La jueza Jennifer O’Keefe, jueza del Tribunal Superior del Condado de Monterey en Salinas, fue seleccionada para presidir el juicio de los dos hombres. El juez del Tribunal Superior del condado de San Luis Obispo, Craig Van Rooyen, aprobó la reubicación del juicio fuera del condado después de dictaminar que ambos hombres no recibirían un juicio justo.

“Deseo expresarles el aprecio y el de las partes por su servicio en este caso”, dijo O’Keefe al jurado el martes. “Es un gran sacrificio personal servir como jurado. … Ha sido muy atento y concienzudo a lo largo de este caso”.
El abogado defensor del hijo, Robert Sanger, había tratado de atribuir el asesinato a otra persona, señalando que Scott Peterson, quien luego fue condenado en un juicio sensacional por matar a su esposa embarazada y el feto que llevaba, también era estudiante de Cal Poly en el tiempo.
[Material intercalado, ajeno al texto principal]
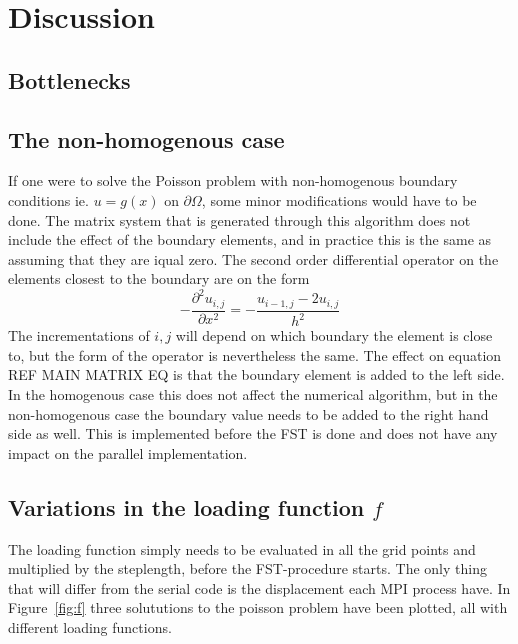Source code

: \section{Discussion}

\subsection{Bottlenecks}

\subsection{The non-homogenous case}
If one were to solve the Poisson problem with non-homogenous boundary conditions ie. $u = g(x) $ on $\partial \Omega$, 
some minor modifications would have to be done. 
The matrix system that is generated through this algorithm does not include the effect of the boundary elements, 
and in practice this is the same as assuming that they are iqual zero. The second order differential operator on the elements 
closest to the boundary are on the form 
\begin{equation}
	-\frac{\partial^2 u_{i,j}}{\partial x^2} = -\frac{u_{i-1,j}-2u_{i,j}}{h^2}
\end{equation}
The incrementations of $i,j$ will depend on which boundary the element is close to, but the form of the operator is nevertheless the same.
The effect on equation REF MAIN MATRIX EQ is that the boundary element is added to the left side.
In the homogenous case this does not affect the numerical algorithm, but in the non-homogenous case the boundary value needs to be added to the 
right hand side as well. This is implemented before the FST is done and does not have any impact on the parallel implementation. 

\subsection{Variations in the loading function $f$}
The loading function simply needs to be evaluated in all the grid points and multiplied by the steplength, before the 
FST-procedure starts. The only thing that will differ from the serial code is the displacement each MPI process have.
In Figure~\ref{fig:f} three solututions to the poisson problem have been plotted, all with different loading functions. 

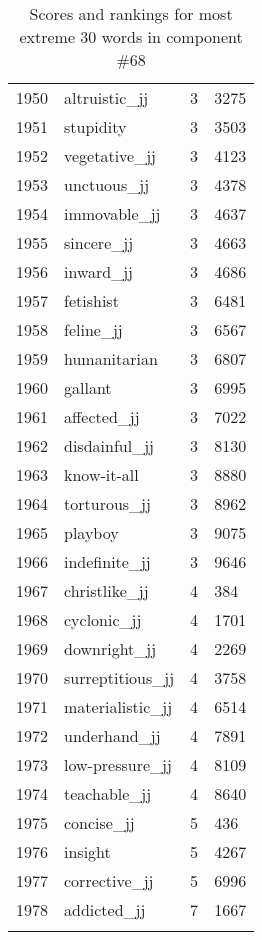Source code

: \begin{longtable}[!htbp]{| rlr@{.}l |}
    1950 & altruistic\_jj & 3 & 3275 \\
    1951 & stupidity & 3 & 3503 \\
    1952 & vegetative\_jj & 3 & 4123 \\
    1953 & unctuous\_jj & 3 & 4378 \\
    1954 & immovable\_jj & 3 & 4637 \\
    1955 & sincere\_jj & 3 & 4663 \\
    1956 & inward\_jj & 3 & 4686 \\
    1957 & fetishist & 3 & 6481 \\
    1958 & feline\_jj & 3 & 6567 \\
    1959 & humanitarian & 3 & 6807 \\
    1960 & gallant & 3 & 6995 \\
    1961 & affected\_jj & 3 & 7022 \\
    1962 & disdainful\_jj & 3 & 8130 \\
    1963 & know-it-all & 3 & 8880 \\
    1964 & torturous\_jj & 3 & 8962 \\
    1965 & playboy & 3 & 9075 \\
    1966 & indefinite\_jj & 3 & 9646 \\
    1967 & christlike\_jj & 4 & 384 \\
    1968 & cyclonic\_jj & 4 & 1701 \\
    1969 & downright\_jj & 4 & 2269 \\
    1970 & surreptitious\_jj & 4 & 3758 \\
    1971 & materialistic\_jj & 4 & 6514 \\
    1972 & underhand\_jj & 4 & 7891 \\
    1973 & low-pressure\_jj & 4 & 8109 \\
    1974 & teachable\_jj & 4 & 8640 \\
    1975 & concise\_jj & 5 & 436 \\
    1976 & insight & 5 & 4267 \\
    1977 & corrective\_jj & 5 & 6996 \\
    1978 & addicted\_jj & 7 & 1667 \\
    \hline
    \caption{Scores and rankings for most extreme 30 words in component \#68} \\
\end{longtable}
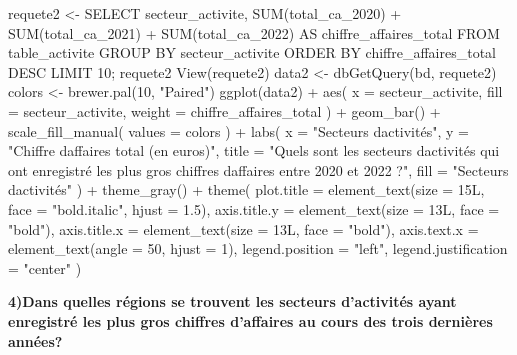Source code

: \documentclass[mstat,12pt]{unswthesis}
\newenvironment{Shaded}{\begin{snugshade}}{\end{snugshade}}
\newcommand{\NormalTok}[1]{#1}
\begin{document}
\begin{Shaded}
\begin{Highlighting}[]
\NormalTok{requete2 \textless{}{-} SELECT secteur\_activite, SUM(total\_ca\_2020) + SUM(total\_ca\_2021) + SUM(total\_ca\_2022) AS chiffre\_affaires\_total}
\NormalTok{FROM table\_activite}
\NormalTok{GROUP BY secteur\_activite}
\NormalTok{ORDER BY chiffre\_affaires\_total DESC}
\NormalTok{LIMIT 10;}
\NormalTok{requete2}
\NormalTok{View(requete2)}
\NormalTok{data2 \textless{}{-} dbGetQuery(bd, requete2)}
\NormalTok{colors \textless{}{-} brewer.pal(10, "Paired")}
\NormalTok{ggplot(data2) +}
\NormalTok{  aes(}
\NormalTok{    x = secteur\_activite,}
\NormalTok{    fill = secteur\_activite,}
\NormalTok{    weight = chiffre\_affaires\_total}
\NormalTok{  ) +}
\NormalTok{  geom\_bar() +}
\NormalTok{  scale\_fill\_manual(}
\NormalTok{    values = colors}
\NormalTok{  ) +}
\NormalTok{  labs(}
\NormalTok{    x = "Secteurs d\textquotesingle{}activités",}
\NormalTok{    y = "Chiffre d\textquotesingle{}affaires total (en euros)",}
\NormalTok{    title = "Quels sont les secteurs d\textquotesingle{}activités qui ont enregistré }
\NormalTok{    les plus gros chiffres d\textquotesingle{}affaires entre 2020 et 2022 ?",}
\NormalTok{    fill = "Secteurs d\textquotesingle{}activités"}
\NormalTok{  ) +}
\NormalTok{  theme\_gray() +}
\NormalTok{  theme(}
\NormalTok{    plot.title = element\_text(size = 15L,}
\NormalTok{                              face = "bold.italic",}
\NormalTok{                              hjust = 1.5),}
\NormalTok{    axis.title.y = element\_text(size = 13L,}
\NormalTok{                                face = "bold"),}
\NormalTok{    axis.title.x = element\_text(size = 13L,}
\NormalTok{                                face = "bold"),}
\NormalTok{    axis.text.x = element\_text(angle = 50, hjust = 1),}
\NormalTok{    legend.position = "left", legend.justification = "center"}
\NormalTok{  )}
\end{Highlighting}
\end{Shaded}

\textbf{4)Dans quelles régions se trouvent les secteurs d'activités
ayant enregistré les plus gros chiffres d'affaires au cours des trois
dernières années? }
\end{document}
Durante sus argumentos finales, Sanger le dijo al jurado que no ocurrió ningún intento de violación y puso en duda el testimonio de los testigos, incluido un estudiante que estaba en el dormitorio de Smart que testificó haber visto a Flores en la habitación de Smart.

También se refirió a las pruebas forenses ofrecidas por la fiscalía como “ciencia basura”.

“Este caso no fue procesado durante todos estos años porque no hay evidencia”, dijo Sanger. “Es triste que Kristin Smart haya desaparecido, y puede que haya salido sola, pero ¿quién sabe?”.

Paul Flores había sido considerado durante mucho tiempo sospechoso del asesinato. Tenía un ojo morado cuando los investigadores lo entrevistaron. Les dijo que lo consiguió jugando baloncesto con amigos, quienes negaron su cuenta, según los registros judiciales. Más tarde cambió su historia para decir que se golpeó la cabeza mientras trabajaba en su automóvil.

Los investigadores realizaron docenas de búsquedas infructuosas del cuerpo de Smart durante dos décadas, pero en los últimos dos años dirigieron su atención a la casa de Rubén Flores en Arroyo Grande.

Detrás de las celosías debajo de la cubierta de su gran casa en una calle sin salida, los arqueólogos que trabajaban para la policía en marzo de 2021 encontraron una alteración del suelo del tamaño de un ataúd y la presencia de sangre humana, dijeron los fiscales. La sangre estaba demasiado degradada para extraer una muestra de ADN.

La oficina del fiscal de distrito del condado de San Luis Obispo dijo que el jurado escuchó de dos mujeres que, en los años posteriores al asesinato de Kristin, Paul Flores las drogó y participó en actos sexuales con ellas en contra de su voluntad y mientras estaban tan intoxicadas que eran incapaces. de dar el consentimiento legal.

“El impacto que la desaparición de Kristin y su investigación han tenido en la familia Smart y nuestra comunidad, durante un cuarto de siglo, es profundo”, dijo el fiscal de distrito Dan Dow en un comunicado. “Les agradecemos la enorme confianza y paciencia que han depositado en la investigación y persecución de este terrible crimen. Este veredicto proporciona un sentido de justicia para Kristin, los Smarts y nuestra comunidad. Hoy, justicia demorada no es justicia negada”.

El fiscal de distrito adjunto Chris Peuvrelle dijo que la oficina estaba agradecida con la familia Smart por confiar en los fiscales en su búsqueda de una condena.

“En nombre del equipo del condado de San Luis Obispo, agradecemos a la familia Smart por su firme búsqueda de justicia para Kristin”, dijo Peuvrelle en un comunicado. “Su fuerza ha inspirado a una comunidad. Agradecemos a los testigos de este caso que se presentaron para revelar la verdad sobre lo que le sucedió a Kristin esa fría noche de mayo de 1996.

«Muchos soportaron años de culpa, frustración e ira, pero mantuvieron su dignidad y se centraron en la verdad. Por último, queremos que las víctimas de todo el mundo sepan que se escucharán sus voces y que hay personas en el sistema de justicia que nunca dejarán de luchar por ellas». .”

Dow dijo que Paul Flores enfrenta de 25 años a cadena perpetua y su sentencia está programada para el 9 de diciembre a las 9 a.m. en el Tribunal Superior del Condado de Monterey, Sucursal de Salinas.